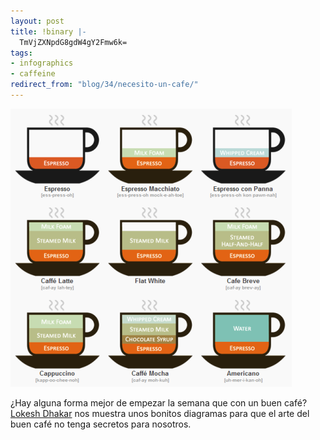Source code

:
 ```yaml
---
layout: post
title: !binary |-
  TmVjZXNpdG8gdW4gY2Fmw6k=
tags:
- infographics
- caffeine
redirect_from: "blog/34/necesito-un-cafe/"
---
```

<img src="/images/21.png" width="450" height="445" alt="" />

¿Hay alguna forma mejor de empezar la semana que con un buen café? <a href="http://www.lokeshdhakar.com/about/">Lokesh Dhakar</a> nos muestra unos bonitos diagramas para que el arte del buen café no tenga secretos para nosotros.
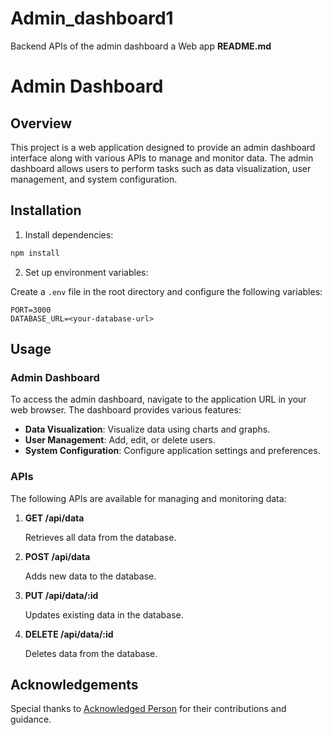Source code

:# Admin_dashboard1
Backend APIs of the admin dashboard a Web app
**README.md**

# Admin Dashboard

## Overview

This project is a web application designed to provide an admin dashboard interface along with various APIs to manage and monitor data. The admin dashboard allows users to perform tasks such as data visualization, user management, and system configuration.

## Installation

1. Install dependencies:

```bash
npm install
```

2. Set up environment variables:

Create a `.env` file in the root directory and configure the following variables:

```plaintext
PORT=3000
DATABASE_URL=<your-database-url>
```

## Usage

### Admin Dashboard

To access the admin dashboard, navigate to the application URL in your web browser. The dashboard provides various features:

- **Data Visualization**: Visualize data using charts and graphs.
- **User Management**: Add, edit, or delete users.
- **System Configuration**: Configure application settings and preferences.

### APIs

The following APIs are available for managing and monitoring data:

1. **GET /api/data**

   Retrieves all data from the database.

2. **POST /api/data**

   Adds new data to the database.

3. **PUT /api/data/:id**

   Updates existing data in the database.

4. **DELETE /api/data/:id**

   Deletes data from the database.


## Acknowledgements

Special thanks to [Acknowledged Person](https://github.com/acknowledged-person) for their contributions and guidance.
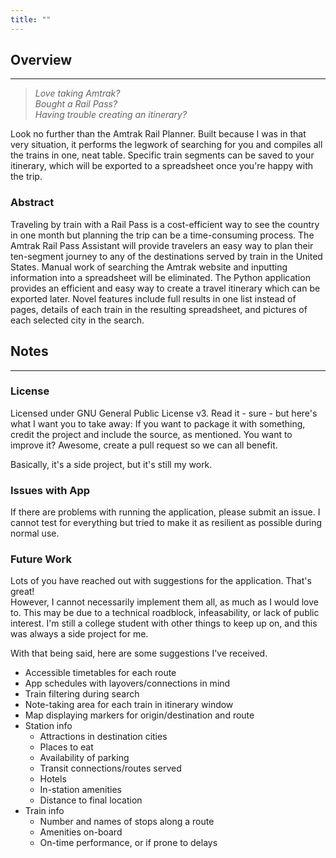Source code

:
 ```yaml
---
title: ""
---
```


## Overview
---
> *Love taking Amtrak?*<br>
> *Bought a Rail Pass?*<br>
> *Having trouble creating an itinerary?*

Look no further than the Amtrak Rail Planner. Built because I was in that very situation, it performs the legwork of searching for you and compiles all the trains in one, neat table. Specific train segments can be saved to your itinerary, which will be exported to a spreadsheet once you're happy with the trip.

### Abstract

Traveling by train with a Rail Pass is a cost-efficient way to see the country in one month but planning the trip can be a time-consuming process. The Amtrak Rail Pass Assistant will provide travelers an easy way to plan their ten-segment journey to any of the destinations served by train in the United States. Manual work of searching the Amtrak website and inputting information into a spreadsheet will be eliminated. The Python application provides an efficient and easy way to create a travel itinerary which can be exported later. Novel features include full results in one list instead of pages, details of each train in the resulting spreadsheet, and pictures of each selected city in the search.

## Notes
---

### License
Licensed under GNU General Public License v3. Read it - sure - but here's what I want you to take away: If you want to package it with something, credit the project and include the source, as mentioned. You want to improve it? Awesome, create a pull request so we can all benefit.

Basically, it's a side project, but it's still my work.

### Issues with App
If there are problems with running the application, please submit an issue. I cannot test for everything but tried to make it as resilient as possible during normal use.

### Future Work
Lots of you have reached out with suggestions for the application. That's great!  
However, I cannot necessarily implement them all, as much as I would love to. This may be due to a technical roadblock, infeasability, or lack of public interest. I'm still a college student with other things to keep up on, and this was always a side project for me.

With that being said, here are some suggestions I've received.
- Accessible timetables for each route
- App schedules with layovers/connections in mind
- Train filtering during search
- Note-taking area for each train in itinerary window
- Map displaying markers for origin/destination and route
- Station info
  - Attractions in destination cities
  - Places to eat
  - Availability of parking
  - Transit connections/routes served
  - Hotels
  - In-station amenities
  - Distance to final location
- Train info
  - Number and names of stops along a route
  - Amenities on-board
  - On-time performance, or if prone to delays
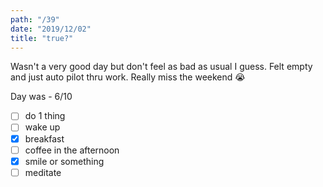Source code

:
 ```yaml
---
path: "/39"
date: "2019/12/02"
title: "true?"
---
```


Wasn't a very good day but don't feel as bad as usual I guess. Felt empty and just auto pilot thru work. Really miss the weekend 😭

Day was - 6/10

- [ ] do 1 thing
- [ ] wake up
- [x] breakfast
- [ ] coffee in the afternoon
- [x] smile or something
- [ ] meditate
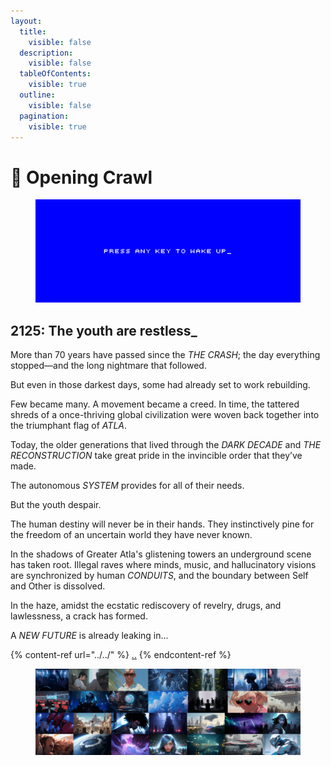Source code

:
 ```yaml
---
layout:
  title:
    visible: false
  description:
    visible: false
  tableOfContents:
    visible: true
  outline:
    visible: false
  pagination:
    visible: true
---
```


# 🔵 Opening Crawl

<div data-full-width="true">

<figure><img src="../../.gitbook/assets/coda_cover.png" alt=""><figcaption></figcaption></figure>

</div>

## 2125: The youth are restless\_

More than 70 years have passed since the _THE CRASH_; the day everything stopped—and the long nightmare that followed.

But even in those darkest days, some had already set to work rebuilding.

Few became many. A movement became a creed. In time, the tattered shreds of a once-thriving global civilization were woven back together into the triumphant flag of _ATLA_.

Today, the older generations that lived through the _DARK DECADE_ and _THE RECONSTRUCTION_ take great pride in the invincible order that they’ve made.

The autonomous _SYSTEM_ provides for all of their needs.&#x20;

But the youth despair.

The human destiny will never be in their hands. They instinctively pine for the freedom of an uncertain world they have never known.

In the shadows of Greater Atla's glistening towers an underground scene has taken root. Illegal raves where minds, music, and hallucinatory visions are synchronized by human _CONDUITS_, and the boundary between Self and Other is dissolved.

In the haze, amidst the ecstatic rediscovery of revelry, drugs, and lawlessness, a crack has formed.

A _NEW FUTURE_ is already leaking in...



{% content-ref url="../../" %}
[..](../../)
{% endcontent-ref %}

<div data-full-width="true">

<figure><img src="../../.gitbook/assets/banner.png" alt=""><figcaption></figcaption></figure>

</div>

◆ Exercise directions ◆
A bare number is expected: how many lines above contain the word "variables"?

◆ Exercise output ◆
2